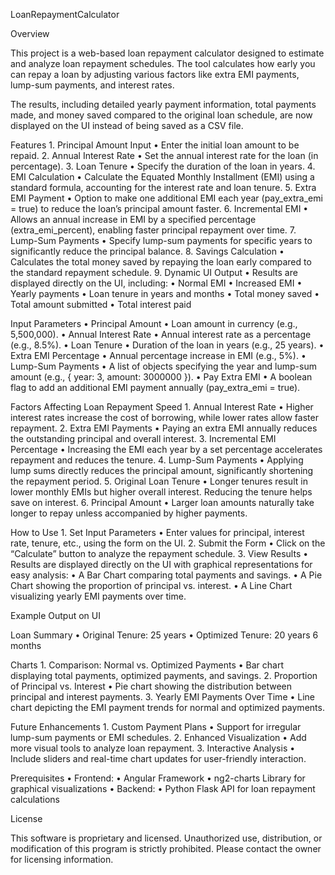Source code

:LoanRepaymentCalculator

Overview

This project is a web-based loan repayment calculator designed to estimate and analyze loan repayment schedules. The tool calculates how early you can repay a loan by adjusting various factors like extra EMI payments, lump-sum payments, and interest rates.

The results, including detailed yearly payment information, total payments made, and money saved compared to the original loan schedule, are now displayed on the UI instead of being saved as a CSV file.

Features
	1.	Principal Amount Input
	•	Enter the initial loan amount to be repaid.
	2.	Annual Interest Rate
	•	Set the annual interest rate for the loan (in percentage).
	3.	Loan Tenure
	•	Specify the duration of the loan in years.
	4.	EMI Calculation
	•	Calculate the Equated Monthly Installment (EMI) using a standard formula, accounting for the interest rate and loan tenure.
	5.	Extra EMI Payment
	•	Option to make one additional EMI each year (pay_extra_emi = true) to reduce the loan’s principal amount faster.
	6.	Incremental EMI
	•	Allows an annual increase in EMI by a specified percentage (extra_emi_percent), enabling faster principal repayment over time.
	7.	Lump-Sum Payments
	•	Specify lump-sum payments for specific years to significantly reduce the principal balance.
	8.	Savings Calculation
	•	Calculates the total money saved by repaying the loan early compared to the standard repayment schedule.
	9.	Dynamic UI Output
	•	Results are displayed directly on the UI, including:
	•	Normal EMI
	•	Increased EMI
	•	Yearly payments
	•	Loan tenure in years and months
	•	Total money saved
	•	Total amount submitted
	•	Total interest paid

Input Parameters
	•	Principal Amount
	•	Loan amount in currency (e.g., 5,500,000).
	•	Annual Interest Rate
	•	Annual interest rate as a percentage (e.g., 8.5%).
	•	Loan Tenure
	•	Duration of the loan in years (e.g., 25 years).
	•	Extra EMI Percentage
	•	Annual percentage increase in EMI (e.g., 5%).
	•	Lump-Sum Payments
	•	A list of objects specifying the year and lump-sum amount (e.g., { year: 3, amount: 3000000 }).
	•	Pay Extra EMI
	•	A boolean flag to add an additional EMI payment annually (pay_extra_emi = true).

Factors Affecting Loan Repayment Speed
	1.	Annual Interest Rate
	•	Higher interest rates increase the cost of borrowing, while lower rates allow faster repayment.
	2.	Extra EMI Payments
	•	Paying an extra EMI annually reduces the outstanding principal and overall interest.
	3.	Incremental EMI Percentage
	•	Increasing the EMI each year by a set percentage accelerates repayment and reduces the tenure.
	4.	Lump-Sum Payments
	•	Applying lump sums directly reduces the principal amount, significantly shortening the repayment period.
	5.	Original Loan Tenure
	•	Longer tenures result in lower monthly EMIs but higher overall interest. Reducing the tenure helps save on interest.
	6.	Principal Amount
	•	Larger loan amounts naturally take longer to repay unless accompanied by higher payments.

How to Use
	1.	Set Input Parameters
	•	Enter values for principal, interest rate, tenure, etc., using the form on the UI.
	2.	Submit the Form
	•	Click on the “Calculate” button to analyze the repayment schedule.
	3.	View Results
	•	Results are displayed directly on the UI with graphical representations for easy analysis:
	•	A Bar Chart comparing total payments and savings.
	•	A Pie Chart showing the proportion of principal vs. interest.
	•	A Line Chart visualizing yearly EMI payments over time.

Example Output on UI

Loan Summary
	•	Original Tenure: 25 years
	•	Optimized Tenure: 20 years 6 months

Charts
	1.	Comparison: Normal vs. Optimized Payments
	•	Bar chart displaying total payments, optimized payments, and savings.
	2.	Proportion of Principal vs. Interest
	•	Pie chart showing the distribution between principal and interest payments.
	3.	Yearly EMI Payments Over Time
	•	Line chart depicting the EMI payment trends for normal and optimized payments.

Future Enhancements
	1.	Custom Payment Plans
	•	Support for irregular lump-sum payments or EMI schedules.
	2.	Enhanced Visualization
	•	Add more visual tools to analyze loan repayment.
	3.	Interactive Analysis
	•	Include sliders and real-time chart updates for user-friendly interaction.

Prerequisites
	•	Frontend:
	•	Angular Framework
	•	ng2-charts Library for graphical visualizations
	•	Backend:
	•	Python Flask API for loan repayment calculations

License

This software is proprietary and licensed. Unauthorized use, distribution, or modification of this program is strictly prohibited. Please contact the owner for licensing information.
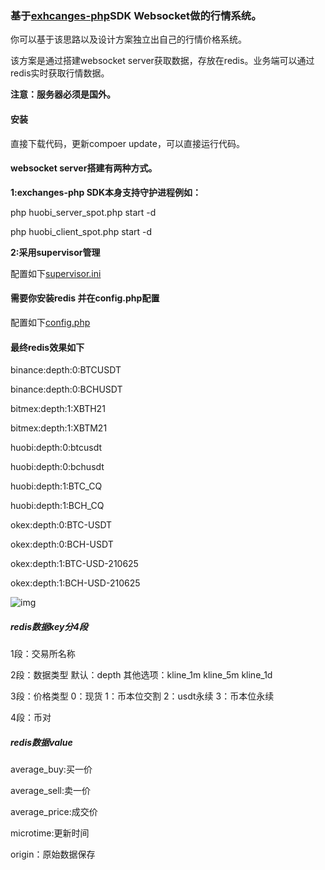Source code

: ### 基于[exhcanges-php](https://github.com/zhouaini528/exchanges-php)SDK Websocket做的行情系统。

你可以基于该思路以及设计方案独立出自己的行情价格系统。

该方案是通过搭建websocket server获取数据，存放在redis。业务端可以通过redis实时获取行情数据。

**注意：服务器必须是国外。**

#### 安装

直接下载代码，更新compoer update，可以直接运行代码。

#### websocket server搭建有两种方式。

**1:exchanges-php SDK本身支持守护进程例如：**

php huobi_server_spot.php start -d

php huobi_client_spot.php start -d

**2:采用supervisor管理**

配置如下[supervisor.ini](./supervisor.ini)


#### 需要你安装redis 并在config.php配置

配置如下[config.php](./config.php)

#### 最终redis效果如下

binance:depth:0:BTCUSDT

binance:depth:0:BCHUSDT

bitmex:depth:1:XBTH21

bitmex:depth:1:XBTM21

huobi:depth:0:btcusdt

huobi:depth:0:bchusdt

huobi:depth:1:BTC_CQ

huobi:depth:1:BCH_CQ

okex:depth:0:BTC-USDT

okex:depth:0:BCH-USDT

okex:depth:1:BTC-USD-210625

okex:depth:1:BCH-USD-210625

![img](2.jpg)

##### redis数据key分4段
1段：交易所名称

2段：数据类型  默认：depth   其他选项：kline_1m  kline_5m   kline_1d

3段：价格类型  0：现货  1：币本位交割  2：usdt永续  3：币本位永续

4段：币对

##### redis数据value
average_buy:买一价

average_sell:卖一价

average_price:成交价

microtime:更新时间

origin：原始数据保存


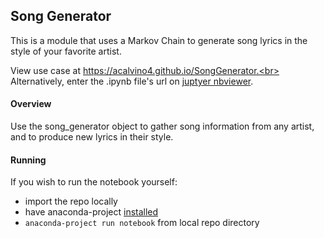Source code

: ## Song Generator

This is a module that uses a Markov Chain to generate song lyrics in the style of your favorite artist.

View use case at https://acalvino4.github.io/SongGenerator.<br>
Alternatively, enter the .ipynb file's url on [juptyer nbviewer](https://nbviewer.jupyter.org/).

#### Overview

Use the song_generator object to gather song information from any artist, and to produce new lyrics in their style.

#### Running

If you wish to run the notebook yourself:
* import the repo locally
* have anaconda-project [installed](https://anaconda-project.readthedocs.io/en/latest/install.html)
* `anaconda-project run notebook` from local repo directory
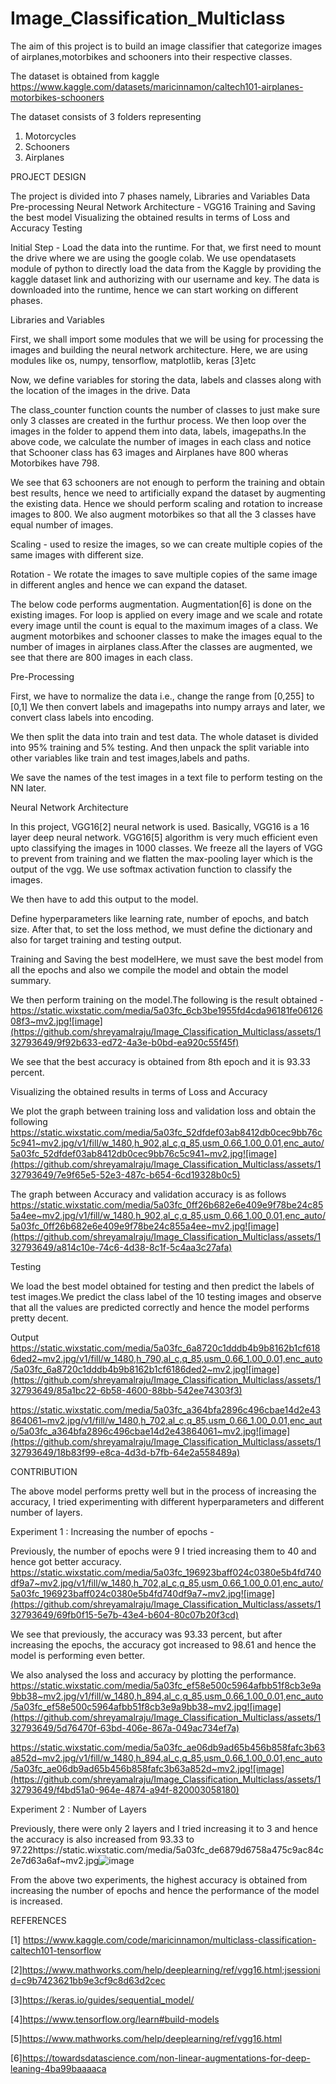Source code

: # Image_Classification_Multiclass
The aim of this project is to build an image classifier that categorize images of airplanes,motorbikes and schooners into their respective classes. 

The dataset is obtained from kaggle https://www.kaggle.com/datasets/maricinnamon/caltech101-airplanes-motorbikes-schooners

The dataset consists of 3 folders representing
1. Motorcycles
2. Schooners
3. Airplanes

PROJECT DESIGN

The project is divided into 7 phases namely, 
Libraries and Variables
Data
Pre-processing
Neural Network Architecture - VGG16
Training and Saving the best model
Visualizing the obtained results in terms of Loss and Accuracy
Testing

Initial Step - Load the data into the runtime. For that, we first need to mount the drive where we are using the google colab. We use opendatasets module of python to directly load the data from the Kaggle by providing the kaggle dataset link and authorizing with our username and key.
The data is downloaded into the runtime, hence we can start working on different phases.

Libraries and Variables

First, we shall import some modules that we will be using for processing the images and building the neural network architecture. 
Here, we are using modules like os, numpy, tensorflow, matplotlib, keras [3]etc

Now, we define variables for storing the data, labels and classes along with the location of the images in the drive.
Data

The class_counter function counts the number of classes to just make sure only 3 classes are created in the furthur process. 
We then loop over the images in the folder to append them into data, labels, imagepaths.In the above code, we calculate the number of images in each class and notice that Schooner class has 63 images and Airplanes have 800 wheras Motorbikes have 798.

We see that 63 schooners are not enough to perform the training and obtain best results, hence we need to artificially expand the dataset by augmenting the existing data. Hence we should perform scaling and rotation to increase images to 800. We also augment motorbikes so that all the 3 classes have equal number of images.

Scaling - used to resize the images, so we can create multiple copies of the same       images with different size.

Rotation - We rotate the images to save multiple copies of the same image in different angles and hence we can expand the dataset.

The below code performs augmentation. Augmentation[6] is done on the existing images. For loop is applied on every image and we scale and rotate every image until the count is equal to the maximum images of a class. We augment motorbikes and schooner classes to make the images equal to the number of images in airplanes class.After the classes are augmented, we see that there are 800 images in each class.

Pre-Processing

First, we have to normalize the data i.e., change the range from [0,255] to [0,1] We then convert labels and imagepaths into numpy arrays and later, we convert class labels into encoding.

We then split the data into train and test data. The whole dataset is divided into 95% training and 5% testing. And then unpack the split variable into other variables like train and test images,labels and paths.

We save the names of the test images in a text file to perform testing on the NN later.

Neural Network Architecture

In this project, VGG16[2] neural network is used. Basically, VGG16 is a 16 layer deep neural network. VGG16[5] algorithm is very much efficient even upto classifying the images in 1000 classes. 
We freeze all the layers of VGG to prevent from training and we flatten the max-pooling layer which is the output of the vgg. We use softmax activation function to classify the images. 

We then have to add this output to the model.

Define hyperparameters like learning rate, number of epochs, and batch size.
After that, to set the loss method, we must define the dictionary and also for target training and testing output.

Training and Saving the best modelHere, we must save the best model from all the epochs and also we compile the model and obtain the model summary.

We then perform training on the model.The following is the result obtained - 
https://static.wixstatic.com/media/5a03fc_6cb3be1955fd4cda96181fe0612608f3~mv2.jpg![image](https://github.com/shreyamalraju/Image_Classification_Multiclass/assets/132793649/9f92b633-ed72-4a3e-b0bd-ea920c55f45f)

We see that the best accuracy is obtained from 8th epoch and it is 93.33 percent.

Visualizing the obtained results in terms of Loss and Accuracy

We plot the graph between training loss and validation loss and obtain the following https://static.wixstatic.com/media/5a03fc_52dfdef03ab8412db0cec9bb76c5c941~mv2.jpg/v1/fill/w_1480,h_902,al_c,q_85,usm_0.66_1.00_0.01,enc_auto/5a03fc_52dfdef03ab8412db0cec9bb76c5c941~mv2.jpg![image](https://github.com/shreyamalraju/Image_Classification_Multiclass/assets/132793649/7e9f65e5-52e3-487c-b654-6cd19328b0c5)

The graph between Accuracy and validation accuracy is as follows https://static.wixstatic.com/media/5a03fc_0ff26b682e6e409e9f78be24c855a4ee~mv2.jpg/v1/fill/w_1480,h_902,al_c,q_85,usm_0.66_1.00_0.01,enc_auto/5a03fc_0ff26b682e6e409e9f78be24c855a4ee~mv2.jpg![image](https://github.com/shreyamalraju/Image_Classification_Multiclass/assets/132793649/a814c10e-74c6-4d38-8c1f-5c4aa3c27afa)

Testing

We load the best model obtained for testing and then predict the labels of test images.We predict the class label of the 10 testing images and observe that all the values are predicted correctly and hence the model performs pretty decent.

Output
https://static.wixstatic.com/media/5a03fc_6a8720c1dddb4b9b8162b1cf6186ded2~mv2.jpg/v1/fill/w_1480,h_790,al_c,q_85,usm_0.66_1.00_0.01,enc_auto/5a03fc_6a8720c1dddb4b9b8162b1cf6186ded2~mv2.jpg![image](https://github.com/shreyamalraju/Image_Classification_Multiclass/assets/132793649/85a1bc22-6b58-4600-88bb-542ee74303f3)

https://static.wixstatic.com/media/5a03fc_a364bfa2896c496cbae14d2e43864061~mv2.jpg/v1/fill/w_1480,h_702,al_c,q_85,usm_0.66_1.00_0.01,enc_auto/5a03fc_a364bfa2896c496cbae14d2e43864061~mv2.jpg![image](https://github.com/shreyamalraju/Image_Classification_Multiclass/assets/132793649/18b83f99-e8ca-4d3d-b7fb-64e2a558489a)

CONTRIBUTION

The above model performs pretty well but in the process of increasing the accuracy, I tried experimenting with different hyperparameters and different number of layers.

Experiment 1 : Increasing the number of epochs - 

Previously, the number of epochs were 9 I tried increasing them to 40 and hence got better accuracy.
https://static.wixstatic.com/media/5a03fc_196923baff024c0380e5b4fd740df9a7~mv2.jpg/v1/fill/w_1480,h_702,al_c,q_85,usm_0.66_1.00_0.01,enc_auto/5a03fc_196923baff024c0380e5b4fd740df9a7~mv2.jpg![image](https://github.com/shreyamalraju/Image_Classification_Multiclass/assets/132793649/69fb0f15-5e7b-43e4-b604-80c07b20f3cd)

We see that previously, the accuracy was 93.33 percent, but after increasing the epochs, the accuracy got increased to 98.61 and hence the model is performing even better.

We also analysed the loss and accuracy by plotting the performance.
https://static.wixstatic.com/media/5a03fc_ef58e500c5964afbb51f8cb3e9a9bb38~mv2.jpg/v1/fill/w_1480,h_894,al_c,q_85,usm_0.66_1.00_0.01,enc_auto/5a03fc_ef58e500c5964afbb51f8cb3e9a9bb38~mv2.jpg![image](https://github.com/shreyamalraju/Image_Classification_Multiclass/assets/132793649/5d76470f-63bd-406e-867a-049ac734ef7a)

https://static.wixstatic.com/media/5a03fc_ae06db9ad65b456b858fafc3b63a852d~mv2.jpg/v1/fill/w_1480,h_894,al_c,q_85,usm_0.66_1.00_0.01,enc_auto/5a03fc_ae06db9ad65b456b858fafc3b63a852d~mv2.jpg![image](https://github.com/shreyamalraju/Image_Classification_Multiclass/assets/132793649/f4bd51a0-964e-4874-a94f-820003058180)

Experiment 2  : Number of Layers

Previously, there were only 2 layers and I tried increasing it to 3 and hence the accuracy is also increased from 93.33 to 97.22https://static.wixstatic.com/media/5a03fc_de6879d6758a475c9ac84c2e7d63a6af~mv2.jpg![image](https://github.com/shreyamalraju/Image_Classification_Multiclass/assets/132793649/86222931-9006-4642-ae25-658a3de25291)

From the above two experiments, the highest accuracy is obtained from increasing the number of epochs and hence the performance of the model is increased.

REFERENCES


[1] https://www.kaggle.com/code/maricinnamon/multiclass-classification-caltech101-tensorflow

[2]https://www.mathworks.com/help/deeplearning/ref/vgg16.html;jsessionid=c9b7423621bb9e3cf9c8d63d2cec 

[3]https://keras.io/guides/sequential_model/ 

[4]https://www.tensorflow.org/learn#build-models 

[5]https://www.mathworks.com/help/deeplearning/ref/vgg16.html 

[6]https://towardsdatascience.com/non-linear-augmentations-for-deep-leaning-4ba99baaaaca 

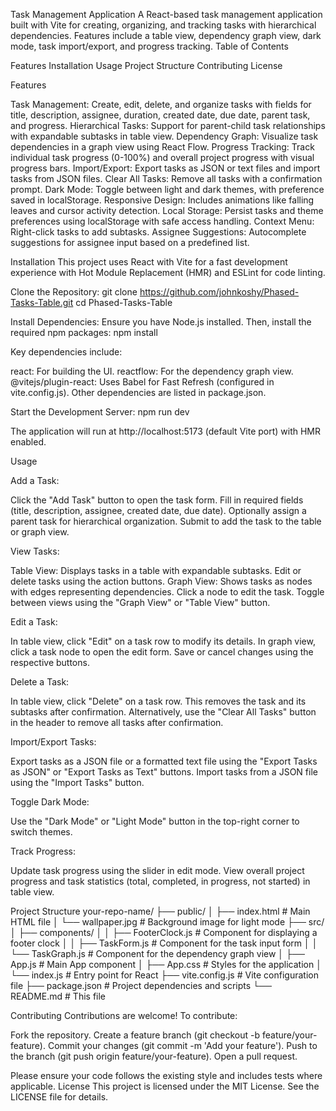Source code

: Task Management Application
A React-based task management application built with Vite for creating, organizing, and tracking tasks with hierarchical dependencies. Features include a table view, dependency graph view, dark mode, task import/export, and progress tracking.
Table of Contents

Features
Installation
Usage
Project Structure
Contributing
License

Features

Task Management: Create, edit, delete, and organize tasks with fields for title, description, assignee, duration, created date, due date, parent task, and progress.
Hierarchical Tasks: Support for parent-child task relationships with expandable subtasks in table view.
Dependency Graph: Visualize task dependencies in a graph view using React Flow.
Progress Tracking: Track individual task progress (0-100%) and overall project progress with visual progress bars.
Import/Export: Export tasks as JSON or text files and import tasks from JSON files.
Clear All Tasks: Remove all tasks with a confirmation prompt.
Dark Mode: Toggle between light and dark themes, with preference saved in localStorage.
Responsive Design: Includes animations like falling leaves and cursor activity detection.
Local Storage: Persist tasks and theme preferences using localStorage with safe access handling.
Context Menu: Right-click tasks to add subtasks.
Assignee Suggestions: Autocomplete suggestions for assignee input based on a predefined list.

Installation
This project uses React with Vite for a fast development experience with Hot Module Replacement (HMR) and ESLint for code linting.

Clone the Repository:
git clone https://github.com/johnkoshy/Phased-Tasks-Table.git
cd Phased-Tasks-Table


Install Dependencies: Ensure you have Node.js installed. Then, install the required npm packages:
npm install

Key dependencies include:

react: For building the UI.
reactflow: For the dependency graph view.
@vitejs/plugin-react: Uses Babel for Fast Refresh (configured in vite.config.js).
Other dependencies are listed in package.json.


Start the Development Server:
npm run dev

The application will run at http://localhost:5173 (default Vite port) with HMR enabled.


Usage

Add a Task:

Click the "Add Task" button to open the task form.
Fill in required fields (title, description, assignee, created date, due date).
Optionally assign a parent task for hierarchical organization.
Submit to add the task to the table or graph view.


View Tasks:

Table View: Displays tasks in a table with expandable subtasks. Edit or delete tasks using the action buttons.
Graph View: Shows tasks as nodes with edges representing dependencies. Click a node to edit the task.
Toggle between views using the "Graph View" or "Table View" button.


Edit a Task:

In table view, click "Edit" on a task row to modify its details.
In graph view, click a task node to open the edit form.
Save or cancel changes using the respective buttons.


Delete a Task:

In table view, click "Delete" on a task row. This removes the task and its subtasks after confirmation.
Alternatively, use the "Clear All Tasks" button in the header to remove all tasks after confirmation.


Import/Export Tasks:

Export tasks as a JSON file or a formatted text file using the "Export Tasks as JSON" or "Export Tasks as Text" buttons.
Import tasks from a JSON file using the "Import Tasks" button.


Toggle Dark Mode:

Use the "Dark Mode" or "Light Mode" button in the top-right corner to switch themes.


Track Progress:

Update task progress using the slider in edit mode.
View overall project progress and task statistics (total, completed, in progress, not started) in table view.



Project Structure
your-repo-name/
├── public/
│   ├── index.html        # Main HTML file
│   └── wallpaper.jpg     # Background image for light mode
├── src/
│   ├── components/
│   │   ├── FooterClock.js  # Component for displaying a footer clock
│   │   ├── TaskForm.js     # Component for the task input form
│   │   └── TaskGraph.js    # Component for the dependency graph view
│   ├── App.js            # Main App component
│   ├── App.css           # Styles for the application
│   └── index.js          # Entry point for React
├── vite.config.js        # Vite configuration file
├── package.json          # Project dependencies and scripts
└── README.md             # This file

Contributing
Contributions are welcome! To contribute:

Fork the repository.
Create a feature branch (git checkout -b feature/your-feature).
Commit your changes (git commit -m 'Add your feature').
Push to the branch (git push origin feature/your-feature).
Open a pull request.

Please ensure your code follows the existing style and includes tests where applicable.
License
This project is licensed under the MIT License. See the LICENSE file for details.
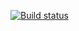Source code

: [![Build status](https://ci.appveyor.com/api/projects/status/nci4pled05gbli72?svg=true)](https://ci.appveyor.com/project/Artem18rus/ahj-dz10-geolocation-notification-media)
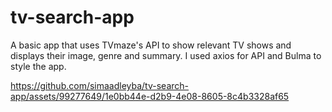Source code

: # tv-search-app
A basic app that uses TVmaze's API to show relevant TV shows and displays their image, genre and summary. I used axios for API and Bulma to style the app. 


https://github.com/simaadleyba/tv-search-app/assets/99277649/1e0bb44e-d2b9-4e08-8605-8c4b3328af65

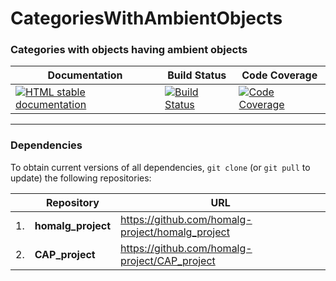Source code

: <!-- BEGIN HEADER -->
# CategoriesWithAmbientObjects

### Categories with objects having ambient objects

| Documentation | Build Status | Code Coverage |
| ------------- | ------------ | ------------- |
| [![HTML stable documentation][docs-img]][docs-url] | [![Build Status][tests-img]][tests-url] | [![Code Coverage][codecov-img]][codecov-url] |

<!-- END HEADER -->
<!-- BEGIN FOOTER -->
---

### Dependencies

To obtain current versions of all dependencies, `git clone` (or `git pull` to update) the following repositories:

|    | Repository | URL |
|--- | ---------- | --- |
| 1. | **homalg_project** | https://github.com/homalg-project/homalg_project |
| 2. | **CAP_project** | https://github.com/homalg-project/CAP_project |


[docs-img]: https://img.shields.io/badge/HTML-stable-blue.svg
[docs-url]: https://homalg-project.github.io/CategoriesWithAmbientObjects/doc/chap0_mj.html

[tests-img]: https://github.com/homalg-project/CategoriesWithAmbientObjects/workflows/Tests/badge.svg?branch=master
[tests-url]: https://github.com/homalg-project/CategoriesWithAmbientObjects/actions?query=workflow%3ATests+branch%3Amaster

[codecov-img]: https://codecov.io/gh/homalg-project/CategoriesWithAmbientObjects/branch/master/graph/badge.svg
[codecov-url]: https://codecov.io/gh/homalg-project/CategoriesWithAmbientObjects
<!-- END FOOTER -->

▶ [Aim of the exercise]
From the data above, output exactly the lines between the one containing "Rotation - We" and the one containing "First, we have", counting both of them.

▶ [Solution]
Rotation - We rotate the images to save multiple copies of the same image in different angles and hence we can expand the dataset.

The below code performs augmentation. Augmentation[6] is done on the existing images. For loop is applied on every image and we scale and rotate every image until the count is equal to the maximum images of a class. We augment motorbikes and schooner classes to make the images equal to the number of images in airplanes class.After the classes are augmented, we see that there are 800 images in each class.

Pre-Processing

First, we have to normalize the data i.e., change the range from [0,255] to [0,1] We then convert labels and imagepaths into numpy arrays and later, we convert class labels into encoding.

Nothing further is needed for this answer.